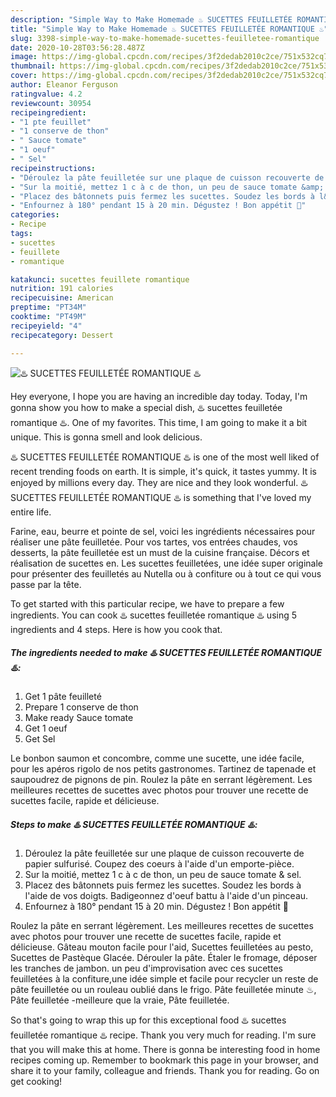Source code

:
 ```yaml
---
description: "Simple Way to Make Homemade ♨️ SUCETTES FEUILLETÉE ROMANTIQUE ♨️"
title: "Simple Way to Make Homemade ♨️ SUCETTES FEUILLETÉE ROMANTIQUE ♨️"
slug: 3398-simple-way-to-make-homemade-sucettes-feuilletee-romantique
date: 2020-10-28T03:56:28.487Z
image: https://img-global.cpcdn.com/recipes/3f2dedab2010c2ce/751x532cq70/♨️-sucettes-feuilletee-romantique-♨️-photo-principale-de-la-recette.jpg
thumbnail: https://img-global.cpcdn.com/recipes/3f2dedab2010c2ce/751x532cq70/♨️-sucettes-feuilletee-romantique-♨️-photo-principale-de-la-recette.jpg
cover: https://img-global.cpcdn.com/recipes/3f2dedab2010c2ce/751x532cq70/♨️-sucettes-feuilletee-romantique-♨️-photo-principale-de-la-recette.jpg
author: Eleanor Ferguson
ratingvalue: 4.2
reviewcount: 30954
recipeingredient:
- "1 pte feuillet"
- "1 conserve de thon"
- " Sauce tomate"
- "1 oeuf"
- " Sel"
recipeinstructions:
- "Déroulez la pâte feuilletée sur une plaque de cuisson recouverte de papier sulfurisé. Coupez des coeurs à l&#39;aide d&#39;un emporte-pièce."
- "Sur la moitié, mettez 1 c à c de thon, un peu de sauce tomate &amp; sel."
- "Placez des bâtonnets puis fermez les sucettes. Soudez les bords à l&#39;aide de vos doigts. Badigeonnez d&#39;oeuf battu à l&#39;aide d&#39;un pinceau."
- "Enfournez à 180° pendant 15 à 20 min. Dégustez ! Bon appétit 🌹"
categories:
- Recipe
tags:
- sucettes
- feuillete
- romantique

katakunci: sucettes feuillete romantique 
nutrition: 191 calories
recipecuisine: American
preptime: "PT34M"
cooktime: "PT49M"
recipeyield: "4"
recipecategory: Dessert

---
```



![♨️ SUCETTES FEUILLETÉE ROMANTIQUE ♨️](https://img-global.cpcdn.com/recipes/3f2dedab2010c2ce/751x532cq70/♨️-sucettes-feuilletee-romantique-♨️-photo-principale-de-la-recette.jpg)

Hey everyone, I hope you are having an incredible day today. Today, I'm gonna show you how to make a special dish, ♨️ sucettes feuilletée romantique ♨️. One of my favorites. This time, I am going to make it a bit unique. This is gonna smell and look delicious.

♨️ SUCETTES FEUILLETÉE ROMANTIQUE ♨️ is one of the most well liked of recent trending foods on earth. It is simple, it's quick, it tastes yummy. It is enjoyed by millions every day. They are nice and they look wonderful. ♨️ SUCETTES FEUILLETÉE ROMANTIQUE ♨️ is something that I've loved my entire life.

Farine, eau, beurre et pointe de sel, voici les ingrédients nécessaires pour réaliser une pâte feuilletée. Pour vos tartes, vos entrées chaudes, vos desserts, la pâte feuilletée est un must de la cuisine française. Décors et réalisation de sucettes en. Les sucettes feuilletées, une idée super originale pour présenter des feuilletés au Nutella ou à confiture ou à tout ce qui vous passe par la tête.


To get started with this particular recipe, we have to prepare a few ingredients. You can cook ♨️ sucettes feuilletée romantique ♨️ using 5 ingredients and 4 steps. Here is how you cook that.

<!--inarticleads1-->

##### The ingredients needed to make ♨️ SUCETTES FEUILLETÉE ROMANTIQUE ♨️:

1. Get 1 pâte feuilleté
1. Prepare 1 conserve de thon
1. Make ready  Sauce tomate
1. Get 1 oeuf
1. Get  Sel


Le bonbon saumon et concombre, comme une sucette, une idée facile, pour les apéros rigolo de nos petits gastronomes. Tartinez de tapenade et saupoudrez de pignons de pin. Roulez la pâte en serrant légèrement. Les meilleures recettes de sucettes avec photos pour trouver une recette de sucettes facile, rapide et délicieuse. 

<!--inarticleads2-->

##### Steps to make ♨️ SUCETTES FEUILLETÉE ROMANTIQUE ♨️:

1. Déroulez la pâte feuilletée sur une plaque de cuisson recouverte de papier sulfurisé. Coupez des coeurs à l&#39;aide d&#39;un emporte-pièce.
1. Sur la moitié, mettez 1 c à c de thon, un peu de sauce tomate &amp; sel.
1. Placez des bâtonnets puis fermez les sucettes. Soudez les bords à l&#39;aide de vos doigts. Badigeonnez d&#39;oeuf battu à l&#39;aide d&#39;un pinceau.
1. Enfournez à 180° pendant 15 à 20 min. Dégustez ! Bon appétit 🌹


Roulez la pâte en serrant légèrement. Les meilleures recettes de sucettes avec photos pour trouver une recette de sucettes facile, rapide et délicieuse. Gâteau mouton facile pour l&#39;aid, Sucettes feuilletées au pesto, Sucettes de Pastèque Glacée. Dérouler la pâte. Étaler le fromage, déposer les tranches de jambon. un peu d&#39;improvisation avec ces sucettes feuilletées à la confiture,une idée simple et facile pour recycler un reste de pâte feuilletée ou un rouleau oublié dans le frigo. Pâte feuilletée minute ♨, Pâte feuilletée -meilleure que la vraie, Pâte feuilletée. 

So that's going to wrap this up for this exceptional food ♨️ sucettes feuilletée romantique ♨️ recipe. Thank you very much for reading. I'm sure that you will make this at home. There is gonna be interesting food in home recipes coming up. Remember to bookmark this page in your browser, and share it to your family, colleague and friends. Thank you for reading. Go on get cooking!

• **Task to carry out**
Lines that hold "thon" are the ones to copy, so pick each out from the data.

• **Answer to the problem**
- "1 conserve de thon"
- "Sur la moitié, mettez 1 c à c de thon, un peu de sauce tomate &amp; sel."
1. Prepare 1 conserve de thon
1. Sur la moitié, mettez 1 c à c de thon, un peu de sauce tomate &amp; sel.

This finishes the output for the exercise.